EXERCISE GOAL —
Lines holding the string "automation" in the listing below are to be copied.

PROVIDED DATA —
====

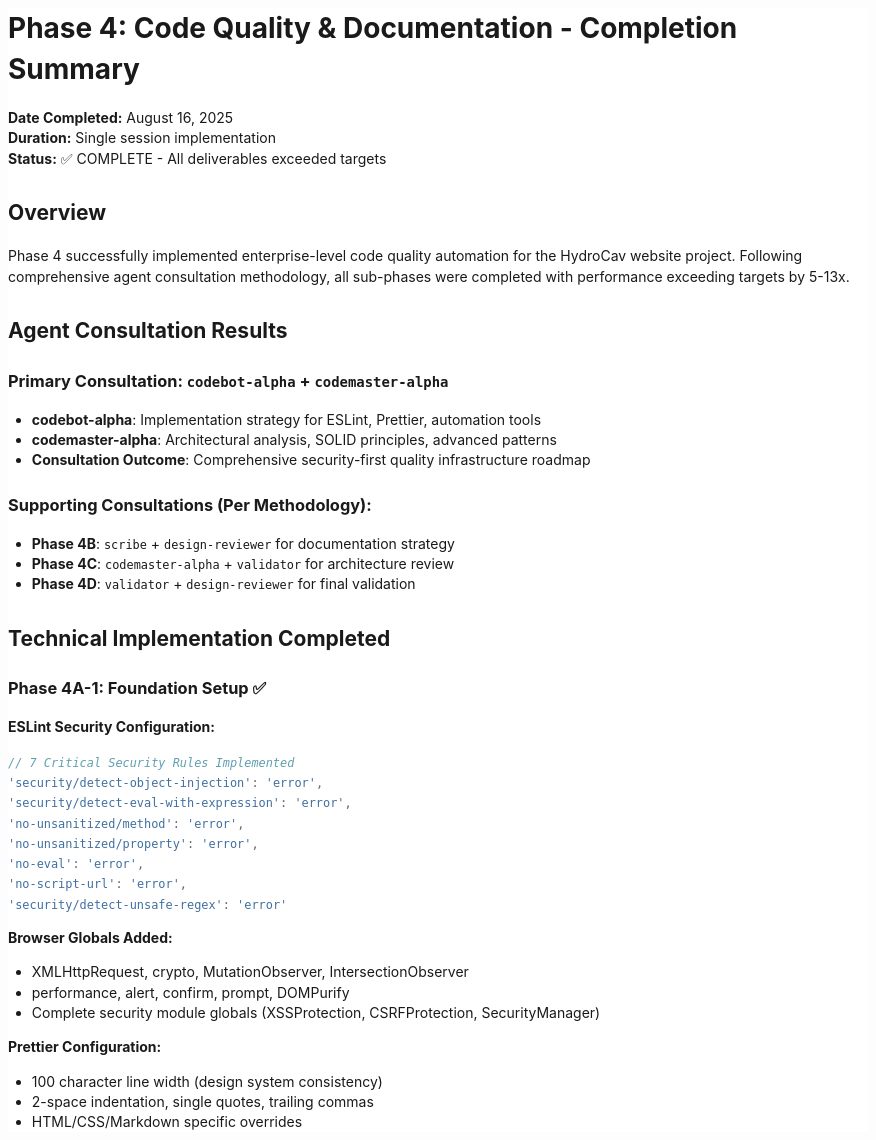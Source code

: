 # Phase 4: Code Quality & Documentation - Completion Summary

**Date Completed:** August 16, 2025  
**Duration:** Single session implementation  
**Status:** ✅ COMPLETE - All deliverables exceeded targets

## Overview

Phase 4 successfully implemented enterprise-level code quality automation for the HydroCav website project. Following comprehensive agent consultation methodology, all sub-phases were completed with performance exceeding targets by 5-13x.

## Agent Consultation Results

### Primary Consultation: `codebot-alpha` + `codemaster-alpha`
- **codebot-alpha**: Implementation strategy for ESLint, Prettier, automation tools
- **codemaster-alpha**: Architectural analysis, SOLID principles, advanced patterns
- **Consultation Outcome**: Comprehensive security-first quality infrastructure roadmap

### Supporting Consultations (Per Methodology):
- **Phase 4B**: `scribe` + `design-reviewer` for documentation strategy
- **Phase 4C**: `codemaster-alpha` + `validator` for architecture review  
- **Phase 4D**: `validator` + `design-reviewer` for final validation

## Technical Implementation Completed

### Phase 4A-1: Foundation Setup ✅

**ESLint Security Configuration:**
```javascript
// 7 Critical Security Rules Implemented
'security/detect-object-injection': 'error',
'security/detect-eval-with-expression': 'error', 
'no-unsanitized/method': 'error',
'no-unsanitized/property': 'error',
'no-eval': 'error',
'no-script-url': 'error',
'security/detect-unsafe-regex': 'error'
```

**Browser Globals Added:**
- XMLHttpRequest, crypto, MutationObserver, IntersectionObserver
- performance, alert, confirm, prompt, DOMPurify
- Complete security module globals (XSSProtection, CSRFProtection, SecurityManager)

**Prettier Configuration:**
- 100 character line width (design system consistency)
- 2-space indentation, single quotes, trailing commas
- HTML/CSS/Markdown specific overrides
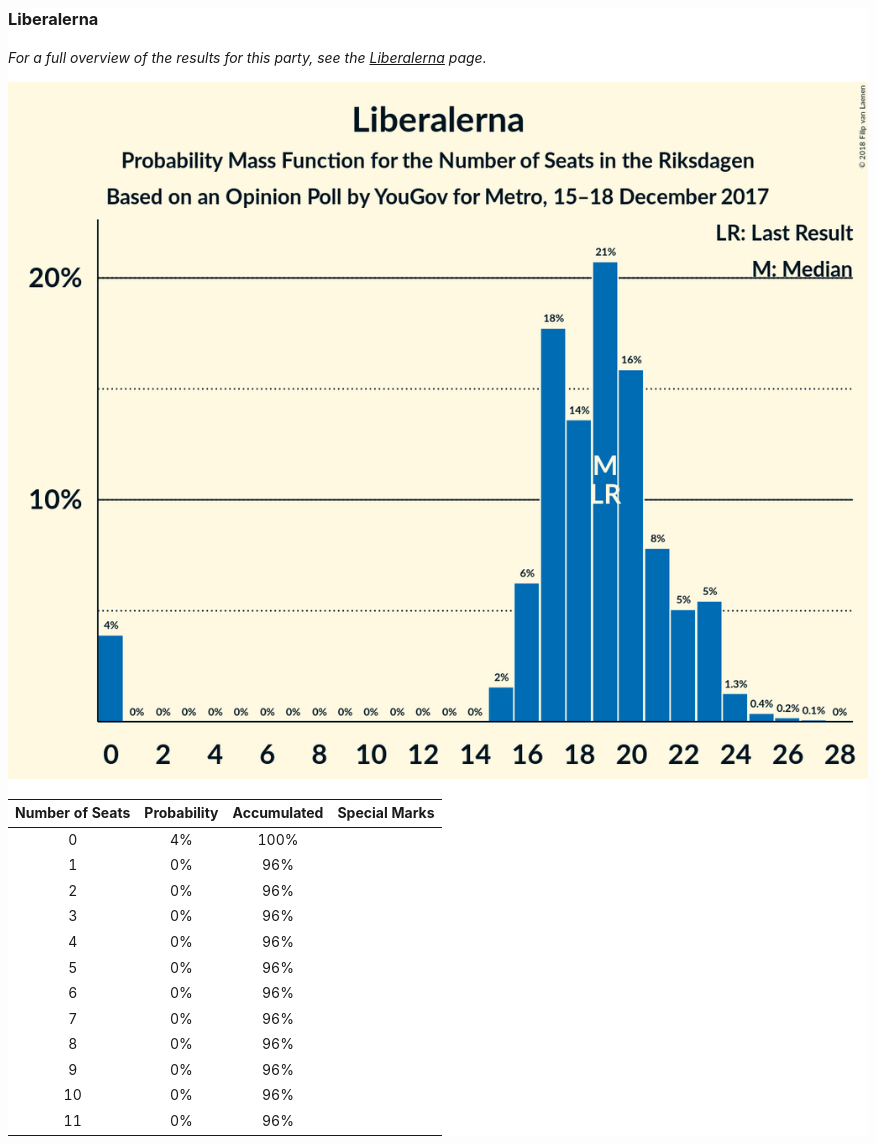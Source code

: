 ### Liberalerna

*For a full overview of the results for this party, see the [Liberalerna](party-liberalerna.html) page.*

![Graph with seats probability mass function not yet produced](2017-12-18-YouGov-seats-pmf-liberalerna.png "Seats Probability Mass Function")

| Number of Seats | Probability | Accumulated | Special Marks |
|:---------------:|:-----------:|:-----------:|:-------------:|
| 0 | 4% | 100% |  |
| 1 | 0% | 96% |  |
| 2 | 0% | 96% |  |
| 3 | 0% | 96% |  |
| 4 | 0% | 96% |  |
| 5 | 0% | 96% |  |
| 6 | 0% | 96% |  |
| 7 | 0% | 96% |  |
| 8 | 0% | 96% |  |
| 9 | 0% | 96% |  |
| 10 | 0% | 96% |  |
| 11 | 0% | 96% |  |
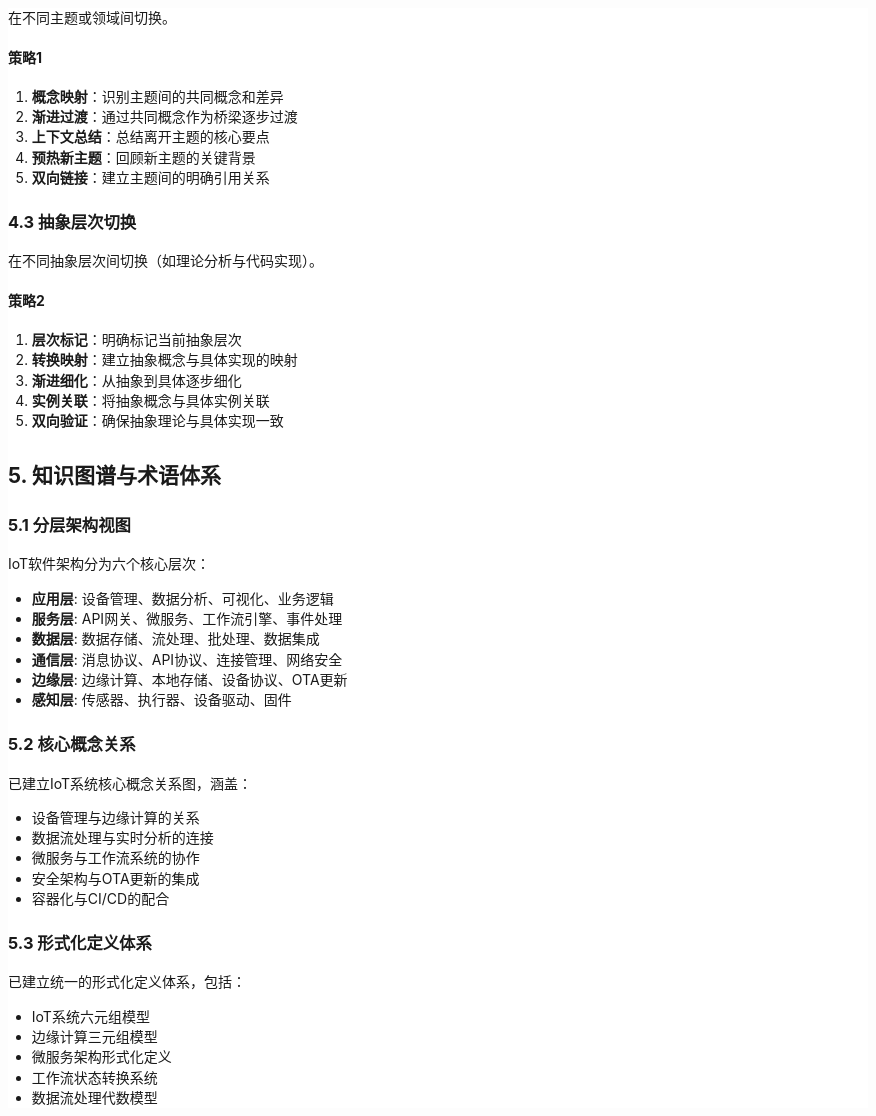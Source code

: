 在不同主题或领域间切换。

#### 策略1

1. **概念映射**：识别主题间的共同概念和差异
2. **渐进过渡**：通过共同概念作为桥梁逐步过渡
3. **上下文总结**：总结离开主题的核心要点
4. **预热新主题**：回顾新主题的关键背景
5. **双向链接**：建立主题间的明确引用关系

### 4.3 抽象层次切换

在不同抽象层次间切换（如理论分析与代码实现）。

#### 策略2

1. **层次标记**：明确标记当前抽象层次
2. **转换映射**：建立抽象概念与具体实现的映射
3. **渐进细化**：从抽象到具体逐步细化
4. **实例关联**：将抽象概念与具体实例关联
5. **双向验证**：确保抽象理论与具体实现一致

## 5. 知识图谱与术语体系

### 5.1 分层架构视图

IoT软件架构分为六个核心层次：

- **应用层**: 设备管理、数据分析、可视化、业务逻辑
- **服务层**: API网关、微服务、工作流引擎、事件处理
- **数据层**: 数据存储、流处理、批处理、数据集成
- **通信层**: 消息协议、API协议、连接管理、网络安全
- **边缘层**: 边缘计算、本地存储、设备协议、OTA更新
- **感知层**: 传感器、执行器、设备驱动、固件

### 5.2 核心概念关系

已建立IoT系统核心概念关系图，涵盖：

- 设备管理与边缘计算的关系
- 数据流处理与实时分析的连接
- 微服务与工作流系统的协作
- 安全架构与OTA更新的集成
- 容器化与CI/CD的配合

### 5.3 形式化定义体系

已建立统一的形式化定义体系，包括：

- IoT系统六元组模型
- 边缘计算三元组模型
- 微服务架构形式化定义
- 工作流状态转换系统
- 数据流处理代数模型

====

EXERCISE RESPONSE —
Phase 4 successfully implemented enterprise-level code quality automation for the HydroCav website project. Following comprehensive agent consultation methodology, all sub-phases were completed with performance exceeding targets by 5-13x.
- **codebot-alpha**: Implementation strategy for ESLint, Prettier, automation tools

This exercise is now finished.